WORK TASK: In the material below, find the line with "#### 2.2. 使用实践" and the line with "3. spark.event", then output those two lines and every line between them, exactly.

DATA FOR ANALYSIS:
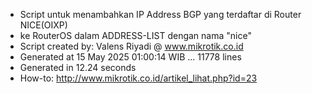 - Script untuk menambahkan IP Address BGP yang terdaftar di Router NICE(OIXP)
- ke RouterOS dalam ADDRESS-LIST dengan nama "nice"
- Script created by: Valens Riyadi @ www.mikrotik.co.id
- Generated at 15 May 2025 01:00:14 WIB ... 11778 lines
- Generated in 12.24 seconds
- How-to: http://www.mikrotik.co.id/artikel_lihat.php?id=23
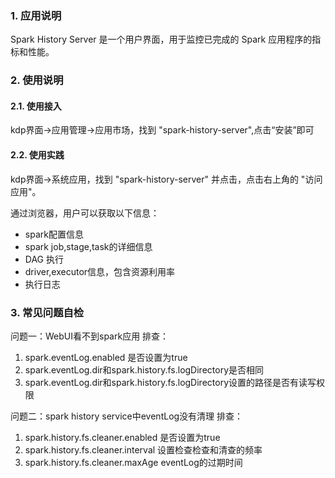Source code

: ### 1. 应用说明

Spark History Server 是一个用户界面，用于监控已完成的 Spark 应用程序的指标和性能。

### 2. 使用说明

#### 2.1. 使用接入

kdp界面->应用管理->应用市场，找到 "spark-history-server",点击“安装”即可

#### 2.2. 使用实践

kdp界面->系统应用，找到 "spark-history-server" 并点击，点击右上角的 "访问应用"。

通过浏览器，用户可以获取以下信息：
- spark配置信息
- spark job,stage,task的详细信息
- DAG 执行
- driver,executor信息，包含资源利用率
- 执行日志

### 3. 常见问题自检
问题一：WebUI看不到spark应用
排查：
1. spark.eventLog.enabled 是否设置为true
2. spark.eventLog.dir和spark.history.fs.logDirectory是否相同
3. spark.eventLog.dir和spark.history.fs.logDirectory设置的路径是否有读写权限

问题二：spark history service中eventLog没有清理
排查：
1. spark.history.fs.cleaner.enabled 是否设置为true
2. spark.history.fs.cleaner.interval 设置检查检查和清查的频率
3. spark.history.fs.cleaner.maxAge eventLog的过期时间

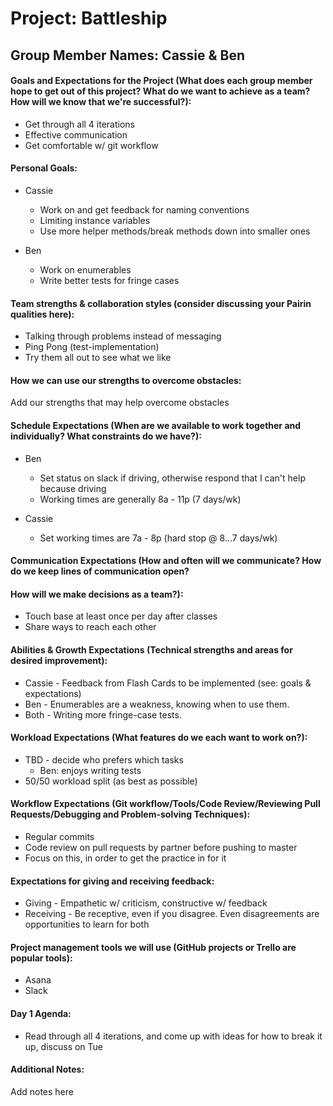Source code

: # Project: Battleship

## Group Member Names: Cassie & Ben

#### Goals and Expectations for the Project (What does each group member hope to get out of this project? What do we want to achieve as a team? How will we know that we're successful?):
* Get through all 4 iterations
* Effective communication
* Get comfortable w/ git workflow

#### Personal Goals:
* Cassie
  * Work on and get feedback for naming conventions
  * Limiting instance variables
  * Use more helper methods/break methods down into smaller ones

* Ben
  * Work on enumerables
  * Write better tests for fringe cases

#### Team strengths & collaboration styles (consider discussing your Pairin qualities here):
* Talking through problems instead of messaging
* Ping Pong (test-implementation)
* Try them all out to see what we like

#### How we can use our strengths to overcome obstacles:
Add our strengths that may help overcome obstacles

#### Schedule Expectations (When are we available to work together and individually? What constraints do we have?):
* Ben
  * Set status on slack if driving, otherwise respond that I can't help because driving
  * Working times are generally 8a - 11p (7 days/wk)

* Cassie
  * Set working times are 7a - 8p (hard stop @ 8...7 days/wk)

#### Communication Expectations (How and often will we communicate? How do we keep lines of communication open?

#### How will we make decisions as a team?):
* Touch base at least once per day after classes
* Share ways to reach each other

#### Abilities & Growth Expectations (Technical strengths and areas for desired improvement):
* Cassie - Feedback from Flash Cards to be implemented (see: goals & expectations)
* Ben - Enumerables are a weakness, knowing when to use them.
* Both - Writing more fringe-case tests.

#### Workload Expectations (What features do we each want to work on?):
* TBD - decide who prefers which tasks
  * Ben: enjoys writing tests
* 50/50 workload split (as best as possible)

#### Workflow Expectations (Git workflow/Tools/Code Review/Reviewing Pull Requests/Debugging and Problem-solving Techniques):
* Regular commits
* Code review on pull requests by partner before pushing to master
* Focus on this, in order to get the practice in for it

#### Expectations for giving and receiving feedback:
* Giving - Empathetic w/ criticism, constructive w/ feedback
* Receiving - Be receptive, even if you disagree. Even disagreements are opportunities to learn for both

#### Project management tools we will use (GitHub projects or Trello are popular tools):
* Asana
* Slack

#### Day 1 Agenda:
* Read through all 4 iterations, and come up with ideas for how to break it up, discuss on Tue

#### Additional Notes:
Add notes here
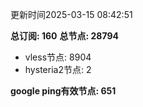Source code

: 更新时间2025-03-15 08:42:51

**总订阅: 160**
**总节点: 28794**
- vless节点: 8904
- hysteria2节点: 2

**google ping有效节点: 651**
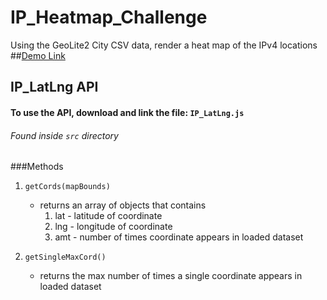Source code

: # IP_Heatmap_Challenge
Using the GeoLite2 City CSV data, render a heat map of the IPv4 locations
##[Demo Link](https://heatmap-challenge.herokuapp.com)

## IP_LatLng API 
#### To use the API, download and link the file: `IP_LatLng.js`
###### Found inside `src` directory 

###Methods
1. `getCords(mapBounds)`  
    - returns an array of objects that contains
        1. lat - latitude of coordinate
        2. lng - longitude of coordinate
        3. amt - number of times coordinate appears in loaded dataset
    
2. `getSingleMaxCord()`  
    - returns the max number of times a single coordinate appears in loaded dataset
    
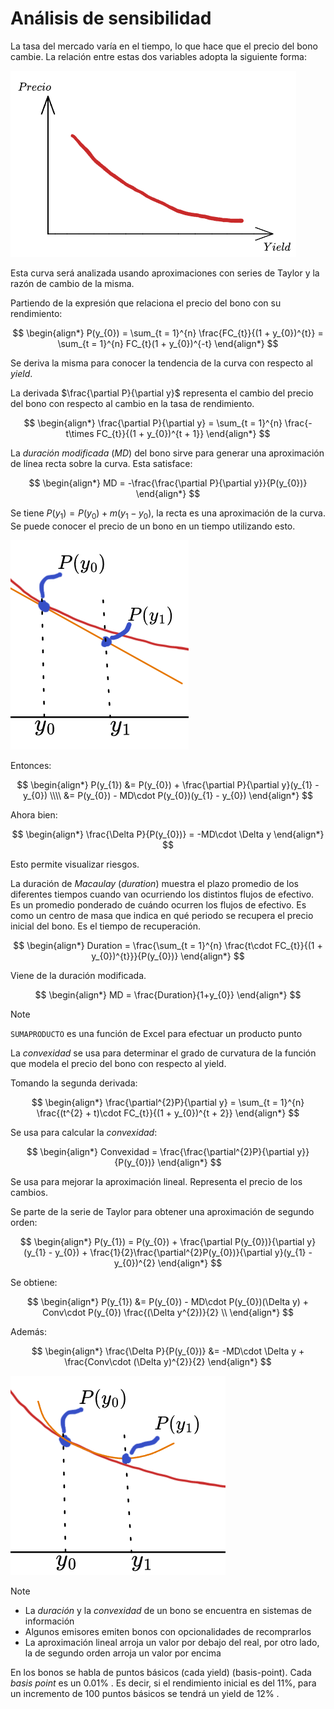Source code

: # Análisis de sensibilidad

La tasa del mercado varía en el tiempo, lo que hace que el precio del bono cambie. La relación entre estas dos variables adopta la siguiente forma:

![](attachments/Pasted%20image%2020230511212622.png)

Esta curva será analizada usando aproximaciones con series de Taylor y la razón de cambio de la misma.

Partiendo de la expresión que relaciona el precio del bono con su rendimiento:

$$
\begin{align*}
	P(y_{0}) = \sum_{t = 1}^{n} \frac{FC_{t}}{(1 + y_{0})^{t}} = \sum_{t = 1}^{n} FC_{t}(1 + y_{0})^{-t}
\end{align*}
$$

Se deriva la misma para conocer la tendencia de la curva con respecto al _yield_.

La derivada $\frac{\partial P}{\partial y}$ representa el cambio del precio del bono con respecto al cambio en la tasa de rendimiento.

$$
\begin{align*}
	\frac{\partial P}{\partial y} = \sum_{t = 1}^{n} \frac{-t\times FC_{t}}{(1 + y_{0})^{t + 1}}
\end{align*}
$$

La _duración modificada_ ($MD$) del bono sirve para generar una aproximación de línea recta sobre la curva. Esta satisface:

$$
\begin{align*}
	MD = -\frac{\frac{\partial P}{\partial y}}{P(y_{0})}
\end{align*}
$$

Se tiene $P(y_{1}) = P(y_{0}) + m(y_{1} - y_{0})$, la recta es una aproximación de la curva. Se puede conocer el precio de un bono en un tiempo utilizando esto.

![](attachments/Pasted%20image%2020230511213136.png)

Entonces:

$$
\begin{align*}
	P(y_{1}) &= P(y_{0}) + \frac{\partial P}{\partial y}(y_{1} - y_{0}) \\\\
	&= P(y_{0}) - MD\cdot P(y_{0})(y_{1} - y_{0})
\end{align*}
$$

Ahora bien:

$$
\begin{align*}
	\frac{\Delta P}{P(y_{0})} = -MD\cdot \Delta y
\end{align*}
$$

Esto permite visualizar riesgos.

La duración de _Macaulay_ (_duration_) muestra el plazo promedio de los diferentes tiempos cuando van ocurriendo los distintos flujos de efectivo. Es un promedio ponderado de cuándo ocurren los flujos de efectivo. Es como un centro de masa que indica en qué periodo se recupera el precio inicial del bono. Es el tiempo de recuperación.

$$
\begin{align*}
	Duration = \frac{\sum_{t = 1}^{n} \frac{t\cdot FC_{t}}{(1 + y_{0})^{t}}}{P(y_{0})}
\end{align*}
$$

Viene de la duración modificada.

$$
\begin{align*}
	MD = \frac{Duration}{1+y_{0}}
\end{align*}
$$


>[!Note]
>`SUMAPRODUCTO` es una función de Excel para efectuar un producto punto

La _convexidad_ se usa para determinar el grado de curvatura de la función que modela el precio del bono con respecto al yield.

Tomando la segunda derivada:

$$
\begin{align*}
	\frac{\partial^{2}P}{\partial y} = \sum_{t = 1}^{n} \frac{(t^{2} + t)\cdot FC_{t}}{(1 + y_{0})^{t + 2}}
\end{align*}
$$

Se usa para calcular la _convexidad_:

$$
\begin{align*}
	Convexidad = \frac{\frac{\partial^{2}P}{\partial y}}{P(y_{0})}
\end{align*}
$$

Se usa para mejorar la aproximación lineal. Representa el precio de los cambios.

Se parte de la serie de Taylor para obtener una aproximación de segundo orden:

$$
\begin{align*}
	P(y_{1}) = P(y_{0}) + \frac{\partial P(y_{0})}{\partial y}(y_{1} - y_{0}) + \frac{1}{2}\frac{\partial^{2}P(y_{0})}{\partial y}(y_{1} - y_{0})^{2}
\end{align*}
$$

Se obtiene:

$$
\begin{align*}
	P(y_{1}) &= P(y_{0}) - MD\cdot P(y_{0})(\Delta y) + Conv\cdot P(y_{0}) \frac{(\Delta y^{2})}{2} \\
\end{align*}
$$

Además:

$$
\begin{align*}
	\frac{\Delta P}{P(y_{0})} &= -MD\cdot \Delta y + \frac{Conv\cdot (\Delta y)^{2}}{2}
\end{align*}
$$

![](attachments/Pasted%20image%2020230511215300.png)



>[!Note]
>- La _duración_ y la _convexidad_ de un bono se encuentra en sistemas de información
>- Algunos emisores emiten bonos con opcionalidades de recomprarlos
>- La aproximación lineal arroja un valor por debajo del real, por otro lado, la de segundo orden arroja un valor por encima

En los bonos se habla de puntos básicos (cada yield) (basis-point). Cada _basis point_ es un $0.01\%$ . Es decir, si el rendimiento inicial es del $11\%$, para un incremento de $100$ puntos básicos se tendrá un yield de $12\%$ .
---
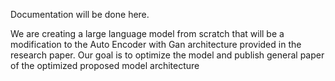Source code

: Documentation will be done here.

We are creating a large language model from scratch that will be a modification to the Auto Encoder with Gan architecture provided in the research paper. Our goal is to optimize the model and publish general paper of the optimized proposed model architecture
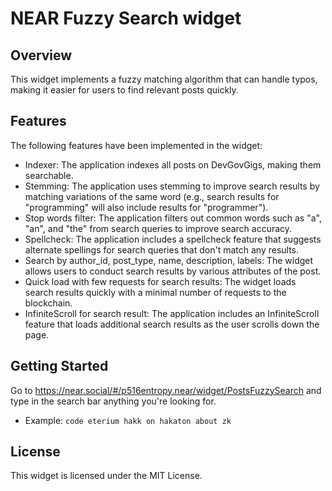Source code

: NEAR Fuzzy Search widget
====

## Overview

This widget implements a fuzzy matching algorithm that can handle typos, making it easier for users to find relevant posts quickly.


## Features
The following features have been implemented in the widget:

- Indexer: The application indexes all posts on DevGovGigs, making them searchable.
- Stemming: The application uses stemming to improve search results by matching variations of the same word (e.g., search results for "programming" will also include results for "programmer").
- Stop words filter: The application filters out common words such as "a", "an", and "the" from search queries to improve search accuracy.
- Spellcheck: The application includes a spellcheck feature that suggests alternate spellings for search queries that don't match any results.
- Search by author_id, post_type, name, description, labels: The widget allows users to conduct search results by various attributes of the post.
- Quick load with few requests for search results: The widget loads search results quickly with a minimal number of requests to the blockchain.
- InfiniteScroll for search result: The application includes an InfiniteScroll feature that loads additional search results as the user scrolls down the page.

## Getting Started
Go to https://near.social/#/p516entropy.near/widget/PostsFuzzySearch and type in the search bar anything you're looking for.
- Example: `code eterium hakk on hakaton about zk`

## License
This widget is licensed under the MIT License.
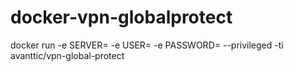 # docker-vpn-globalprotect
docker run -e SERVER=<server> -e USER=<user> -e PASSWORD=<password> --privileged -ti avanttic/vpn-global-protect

OUTPUT OF THE EXERCISE:
#### 2.2. 使用实践

kdp界面->系统应用，找到 "spark-history-server" 并点击，点击右上角的 "访问应用"。

通过浏览器，用户可以获取以下信息：
- spark配置信息
- spark job,stage,task的详细信息
- DAG 执行
- driver,executor信息，包含资源利用率
- 执行日志

### 3. 常见问题自检
问题一：WebUI看不到spark应用
排查：
1. spark.eventLog.enabled 是否设置为true
2. spark.eventLog.dir和spark.history.fs.logDirectory是否相同
3. spark.eventLog.dir和spark.history.fs.logDirectory设置的路径是否有读写权限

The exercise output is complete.